Facebook papers being presented at OSDI include:

The Kraken: Leveraging Live Traffic Tests to Identify and Resolve Resource Utilization Bottlenecks in Large Scale Web Services paper, by Facebook researchers and engineers: Kaushik Veeraraghavan, Justin Meza, David Chou, Wonho Kim, Sonia Margulis, Scott Michelson, Rajesh Nishtala, Daniel Obenshain, Dmitri Perelman, and Yee Jiun Song, describes a system in production at Facebook that leverages live user traffic to empirically load test every level of the infrastructure stack to measure capacity.

Previous to implementing Kraken, large scale web services at Facebook were difficult to accurately model because they are composed of hundreds of rapidly evolving software systems, distributed across geo-replicated data centers, and have constantly changing workloads. Each system needed to be allocated capacity, configured, and tuned to use data center resources efficiently, while user behavior and software components evolved constantly.

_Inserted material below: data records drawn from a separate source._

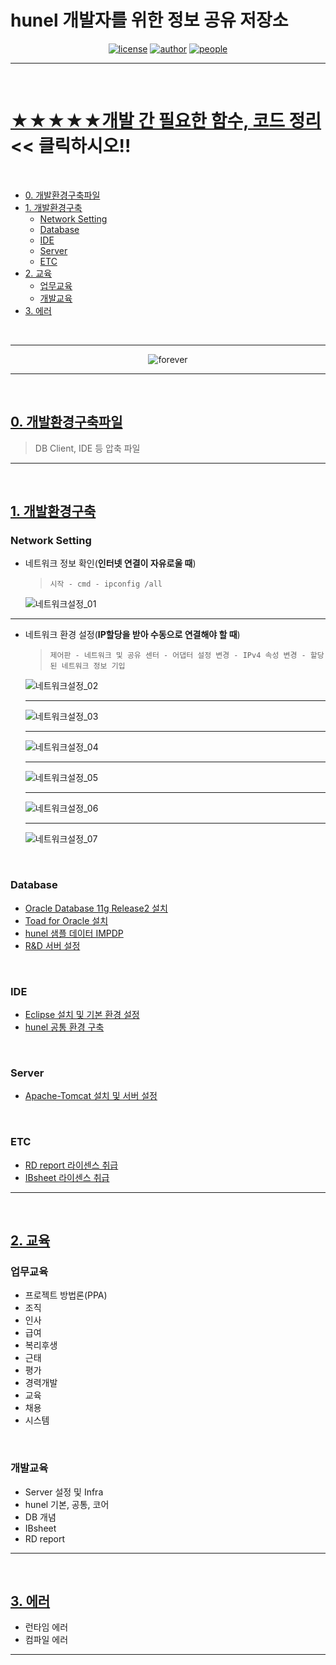 
# hunel 개발자를 위한 정보 공유 저장소
<div align=center>

[![license](https://img.shields.io/badge/license-HCG-red.svg)](http://www.e-hcg.com/)
[![author](https://img.shields.io/badge/author-Inseong--So-orange.svg)](https://github.com/InSeong-So)
[![people](https://img.shields.io/badge/people-dhjeon%2C%20dykim%2C%20gepark%2C%20isso%2C%20iykim%2C%20jykim%2C%20kioong%2C%20syoh%2C%20wshan-lightgrey.svg)](https://github.com/orgs/hcgnine/people)

</div>

<hr>
<br>

# [★★★★★개발 간 필요한 함수, 코드 정리](개발정리.md) << 클릭하시오!!

<br>

- [0. 개발환경구축파일](#0-개발환경구축파일)
- [1. 개발환경구축](#1-개발환경구축)
    - [Network Setting](#network-setting)
    - [Database](#database)
    - [IDE](#ide)
    - [Server](#server)
    - [ETC](#etc)
- [2. 교육](#2-교육)
    - [업무교육](#업무교육)
    - [개발교육](#개발교육)
- [3. 에러](#3-에러)

<br>
<hr>

<div align=center>

![forever](hcgnine/HCG.PNG)

</div>

<hr>
<br>

## [0. 개발환경구축파일](개발환경구축/설치_대용량_파일/)
> DB Client, IDE 등 압축 파일

<hr>
<br>

## [1. 개발환경구축](개발환경구축/)
### Network Setting
- 네트워크 정보 확인(**인터넷 연결이 자유로울 때**)
    > `시작 - cmd - ipconfig /all`
    
    ![네트워크설정_01](개발환경구축/설정_네트워크_imgaes/01.jpg)

<hr>

- 네트워크 환경 설정(**IP할당을 받아 수동으로 연결해야 할 때**)
    > `제어판 - 네트워크 및 공유 센터 - 어댑터 설정 변경 - IPv4 속성 변경 - 할당된 네트워크 정보 기입`

    ![네트워크설정_02](개발환경구축/설정_네트워크_imgaes/02.jpg)

    <hr>

    ![네트워크설정_03](개발환경구축/설정_네트워크_imgaes/03.jpg)
    
    <hr>

    ![네트워크설정_04](개발환경구축/설정_네트워크_imgaes/04.jpg)
    
    <hr>

    ![네트워크설정_05](개발환경구축/설정_네트워크_imgaes/05.jpg)
    
    <hr>

    ![네트워크설정_06](개발환경구축/설정_네트워크_imgaes/06.jpg)
    
    <hr>

    ![네트워크설정_07](개발환경구축/설정_네트워크_imgaes/07.jpg)

<br>

### Database
- [Oracle Database 11g Release2 설치](개발환경구축/I_README.md)
- [Toad for Oracle 설치](개발환경구축/설치_토드_클라이언트/)
- [hunel 샘플 데이터 IMPDP](개발환경구축/설정_데이터베이스_파일/SQL/)
- [R&D 서버 설정](개발환경구축/설정_데이터베이스_파일/RnD_서버_설정/)

<br>

### IDE
- [Eclipse 설치 및 기본 환경 설정](https://github.com/hcgnine/Guide/tree/master/%EA%B5%90%EC%9C%A1/02_%EA%B0%9C%EB%B0%9C%EA%B5%90%EC%9C%A1/week01#java-%EC%84%A4%EC%A0%95)
- [hunel 공통 환경 구축](https://github.com/hcgnine/Guide/tree/master/%EA%B5%90%EC%9C%A1/02_%EA%B0%9C%EB%B0%9C%EA%B5%90%EC%9C%A1/week01#java-%EC%84%A4%EC%A0%95)

<br>

### Server
- [Apache-Tomcat 설치 및 서버 설정](https://github.com/hcgnine/Guide/tree/master/%EA%B5%90%EC%9C%A1/02_%EA%B0%9C%EB%B0%9C%EA%B5%90%EC%9C%A1/week01#java-%EC%84%A4%EC%A0%95)

<br>

### ETC
- [RD report 라이센스 취급](https://github.com/hcgnine/Guide/blob/master/%EA%B0%9C%EB%B0%9C%ED%99%98%EA%B2%BD%EA%B5%AC%EC%B6%95/E_README.md#rd-report-%EA%B2%BD%EB%A1%9C-%EC%84%A4%EC%A0%95-%EB%B0%8F-%EB%9D%BC%EC%9D%B4%EC%84%BC%EC%8A%A4-%EC%A0%81%EC%9A%A9)
- [IBsheet 라이센스 취급](https://github.com/hcgnine/Guide/blob/master/%EA%B0%9C%EB%B0%9C%ED%99%98%EA%B2%BD%EA%B5%AC%EC%B6%95/E_README.md#ibsheet-%EB%9D%BC%EC%9D%B4%EC%84%BC%EC%8A%A4-%EC%A0%81%EC%9A%A9)

<hr>
<br>

## [2. 교육](교육/)
### 업무교육
- 프로젝트 방법론(PPA)
- 조직
- 인사
- 급여
- 복리후생
- 근태
- 평가
- 경력개발
- 교육
- 채용
- 시스템

<br>

### 개발교육
- Server 설정 및 Infra
- hunel 기본, 공통, 코어
- DB 개념
- IBsheet
- RD report

<hr>
<br>

## [3. 에러](에러/)
- 런타임 에러
- 컴파일 에러

<hr>
<br>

The teams work was motivated by three key insights: (1) live user traffic accessing a web service provides the most current target workload possible, (2) the system can be empirically tested to identify its scalability limits, and (3) the user impact and operational overhead of empirical testing can be largely eliminated by building automation which adjusts live traffic based on feedback.

Based on these insights, the team designed the Kraken system, which has been in production at Facebook for three years, managing the traffic generated by 1.7 billion users, and improving hardware utilization by over 20%.

The DQBarge: Improving Data-Quality Tradeoffs in Large-Scale Internet Services paper, being presented by Facebook engineer Michael Chow is based on work done during his internship with his mentor Kaushik Veeraraghavan, and his University of Michigan colleagues Michael Cafarella, and Jason Flinn. The paper demonstrates that data-quality tradeoffs prevalent in Internet service pipelines are often sub-optimal because they are reactive and fail to consider global information. DQBarge enables better tradeoffs by propagating data along the causal path of request processing and generating models of performance and quality for potential tradeoffs. Improving responses to load spikes, utilization of spare resources, and dynamic capacity planning.